INPUT MATERIAL:
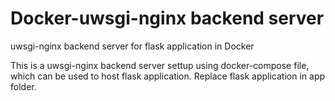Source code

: # Docker-uwsgi-nginx backend server
uwsgi-nginx backend server for flask application in Docker

This is a uwsgi-nginx backend server settup using docker-compose file, which can be used to host flask application. Replace flask application in app folder.
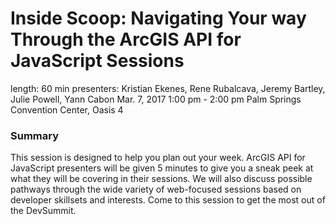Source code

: # Inside Scoop: Navigating Your way Through the ArcGIS API for JavaScript Sessions

length: 60 min
presenters: Kristian Ekenes, Rene Rubalcava, Jeremy Bartley, Julie Powell, Yann Cabon
Mar. 7, 2017 1:00 pm - 2:00 pm
Palm Springs Convention Center, Oasis 4

### Summary

This session is designed to help you plan out your week. ArcGIS API for JavaScript presenters will be given 5 minutes to give you a sneak peek at what they will be covering in their sessions. We will also discuss possible pathways through the wide variety of web-focused sessions based on developer skillsets and interests. Come to this session to get the most out of the DevSummit.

EXERCISE REQUIREMENTS:
Copy, from the data above, every line where the word "nginx" appears.

SOLVED PROBLEM:
: # Docker-uwsgi-nginx backend server
uwsgi-nginx backend server for flask application in Docker
This is a uwsgi-nginx backend server settup using docker-compose file, which can be used to host flask application. Replace flask application in app folder.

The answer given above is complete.